Start of Exercise inputs

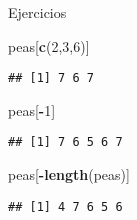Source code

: \documentclass[ignorenonframetext,]{beamer}
\newenvironment{Shaded}{\begin{snugshade}}{\end{snugshade}}
\newcommand{\KeywordTok}[1]{\textcolor[rgb]{0.13,0.29,0.53}{\textbf{#1}}}
\newcommand{\DecValTok}[1]{\textcolor[rgb]{0.00,0.00,0.81}{#1}}
\newcommand{\OperatorTok}[1]{\textcolor[rgb]{0.81,0.36,0.00}{\textbf{#1}}}
\newcommand{\NormalTok}[1]{#1}
\begin{document}
\begin{frame}[fragile]{Ejercicios}

\begin{Shaded}
\begin{Highlighting}[]
\NormalTok{peas[}\KeywordTok{c}\NormalTok{(}\DecValTok{2}\NormalTok{,}\DecValTok{3}\NormalTok{,}\DecValTok{6}\NormalTok{)]}
\end{Highlighting}
\end{Shaded}
\pause
\begin{verbatim}
## [1] 7 6 7
\end{verbatim}

\begin{Shaded}
\begin{Highlighting}[]
\NormalTok{peas[}\OperatorTok{-}\DecValTok{1}\NormalTok{]}
\end{Highlighting}
\end{Shaded}
\pause
\begin{verbatim}
## [1] 7 6 5 6 7
\end{verbatim}

\begin{Shaded}
\begin{Highlighting}[]
\NormalTok{peas[}\OperatorTok{-}\KeywordTok{length}\NormalTok{(peas)]}
\end{Highlighting}
\end{Shaded}
\pause
\begin{verbatim}
## [1] 4 7 6 5 6
\end{verbatim}

\end{frame}
\end{document}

End of Exercise inputs

In your copy, omit the pictures and restate every line of the data word for word.

Source code

: \documentclass[ignorenonframetext,]{beamer}
\newenvironment{Shaded}{\begin{snugshade}}{\end{snugshade}}
\newcommand{\KeywordTok}[1]{\textcolor[rgb]{0.13,0.29,0.53}{\textbf{#1}}}
\newcommand{\DecValTok}[1]{\textcolor[rgb]{0.00,0.00,0.81}{#1}}
\newcommand{\OperatorTok}[1]{\textcolor[rgb]{0.81,0.36,0.00}{\textbf{#1}}}
\newcommand{\NormalTok}[1]{#1}
\begin{document}
\begin{frame}[fragile]{Ejercicios}

\begin{Shaded}
\begin{Highlighting}[]
\NormalTok{peas[}\KeywordTok{c}\NormalTok{(}\DecValTok{2}\NormalTok{,}\DecValTok{3}\NormalTok{,}\DecValTok{6}\NormalTok{)]}
\end{Highlighting}
\end{Shaded}
\pause
\begin{verbatim}
## [1] 7 6 7
\end{verbatim}

\begin{Shaded}
\begin{Highlighting}[]
\NormalTok{peas[}\OperatorTok{-}\DecValTok{1}\NormalTok{]}
\end{Highlighting}
\end{Shaded}
\pause
\begin{verbatim}
## [1] 7 6 5 6 7
\end{verbatim}

\begin{Shaded}
\begin{Highlighting}[]
\NormalTok{peas[}\OperatorTok{-}\KeywordTok{length}\NormalTok{(peas)]}
\end{Highlighting}
\end{Shaded}
\pause
\begin{verbatim}
## [1] 4 7 6 5 6
\end{verbatim}

\end{frame}
\end{document}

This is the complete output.